ウイスキーを自家熟成させる「ミニ樽(たる)」で経年変化した味を楽しむ愛好家が増えている。ニッカウヰスキー創業者の半生を描いたNHK連続テレビ小説「マッサン」が火付け役となりウイスキーブームが続く中、ミニ樽の売れ行きも好調という。専門家は「ドラマの影響で『おじさんの酒』というイメージが薄れ、若年層に人気が広がっている」と分析。ウイスキーにハマる「モルト女子」も現れている。(吉国在、写真も)

 「ピーティー(スモーキー)なウイスキーが好きで、夜な夜なちびちびやっています」

 ミニ樽の「キープ」サービスを行っているバー「グラニーリーフ」(堺市東区)。自らを「モルト女子」と称する堺市美原区の私立大4年、粂(くめ)美咲さん(23)は、カウンターで笑顔をみせた。

 約2年前、「マッサン」に触発されて母親とともに自家熟成を始めた。ミニ樽で市販のシングルモルトウイスキーやバーボンなどを貯蔵。現在はライ麦を原料とするウイスキー「オールド・オーバーホルト」を熟成しており、「待ちに待って飲むのが至福のとき。インスタ(インスタグラム)映えするので、友達におしゃれ感をさりげなくアピールしています」。

 同店のバーテンダー、園田大河(たいが)さん(27)は「ミニ樽をキープしているお客さんは20〜30人ぐらい。最近では年代ものの珍しいウイスキーを注文する人も増えた」と説明する。

 大阪市城東区の会社員、原淳(あつし)さん(30)は、バーボン「ファイティング・コック」を自宅のミニ樽で寝かせている。数カ月先に飲み仲間と持ち寄り熟成具合を品評しながら堪能するつもりといい、「大人の遊びですね」と魅力を語る。

 ミニ樽は洋樽を模した円筒形の小型木製サーバー。約5年前から大阪府内の会社がメキシコから輸入・販売しており、インターネットなどで購入できる。容量も1〜5リットルまで4種類あり、購入した既製品のウイスキーを1〜3カ月間じっくり寝かせると、こだわりの自家製ウイスキーが完成する。

 木材には北米産ホワイトオークを使用。内部は強い直火で焦がして表面を炭化させる「チャーリング」が施されている。オーク材から溶け出したポリフェノールなどの成分と酒に含まれるアルコール分、空気中の酸素が作用し独特の香りと味が生まれるという。
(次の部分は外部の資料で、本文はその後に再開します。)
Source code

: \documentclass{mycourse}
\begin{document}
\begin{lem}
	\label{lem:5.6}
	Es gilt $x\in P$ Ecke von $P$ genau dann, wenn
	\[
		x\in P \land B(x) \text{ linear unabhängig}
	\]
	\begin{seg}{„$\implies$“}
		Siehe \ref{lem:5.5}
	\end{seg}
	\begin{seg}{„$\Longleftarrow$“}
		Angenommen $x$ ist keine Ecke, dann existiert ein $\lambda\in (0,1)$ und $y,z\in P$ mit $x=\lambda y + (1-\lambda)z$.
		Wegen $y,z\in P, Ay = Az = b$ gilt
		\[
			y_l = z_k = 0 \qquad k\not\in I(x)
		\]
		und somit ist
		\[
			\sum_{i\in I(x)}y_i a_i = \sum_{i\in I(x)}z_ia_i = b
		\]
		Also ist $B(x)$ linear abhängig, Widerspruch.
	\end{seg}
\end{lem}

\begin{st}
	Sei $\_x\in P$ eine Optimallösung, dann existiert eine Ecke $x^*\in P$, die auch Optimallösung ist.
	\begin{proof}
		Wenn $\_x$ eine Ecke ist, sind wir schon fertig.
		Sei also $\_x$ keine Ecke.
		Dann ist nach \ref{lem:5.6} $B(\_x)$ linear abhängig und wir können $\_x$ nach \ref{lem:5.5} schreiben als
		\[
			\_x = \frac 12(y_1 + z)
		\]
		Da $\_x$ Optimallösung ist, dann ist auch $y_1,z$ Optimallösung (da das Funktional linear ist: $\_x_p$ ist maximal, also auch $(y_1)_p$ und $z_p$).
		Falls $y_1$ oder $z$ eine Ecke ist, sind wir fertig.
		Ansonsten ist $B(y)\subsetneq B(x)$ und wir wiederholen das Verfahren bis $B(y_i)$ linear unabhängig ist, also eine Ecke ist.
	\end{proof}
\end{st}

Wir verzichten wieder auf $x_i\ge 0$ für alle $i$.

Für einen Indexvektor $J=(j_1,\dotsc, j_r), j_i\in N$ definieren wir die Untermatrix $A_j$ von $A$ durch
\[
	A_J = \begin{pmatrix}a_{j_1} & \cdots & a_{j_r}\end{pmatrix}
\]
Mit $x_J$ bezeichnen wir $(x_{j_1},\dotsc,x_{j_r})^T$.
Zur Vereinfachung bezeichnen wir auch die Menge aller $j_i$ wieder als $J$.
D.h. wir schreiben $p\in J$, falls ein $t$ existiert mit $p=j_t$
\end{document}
 熟成が進むと酒は少しずつ濃厚な琥珀(こはく)色に変化し、独特の深みやまろやかさが加わる。種類の異なる酒を仕込んだ後の樽にはそれぞれの香りが染みこんでおり、仕込む順番に応じて世界に一つしかない自分好みのウイスキーを味わえる。

日本洋酒酒造組合(東京)によると、ウイスキーの出荷数量は平成19年に6万910キロリットルだったが、28年は12万5824キロリットルと10年前に比べ倍増した。ウイスキーを炭酸水で割った「ハイボール」が定番メニューとなり、26年に始まった「マッサン」もブームを後押しして若年層や女性にも人気が広がったのが要因とみられる。

 ウイスキー評論家の土屋守氏は、「ウイスキーの奥深い世界に触れ、魅了される人も増えている。知識を得れば得るほど愛着がわき、味わいも深くなる不思議なお酒。ウイスキー文化が根付くことを期待したい」と話している。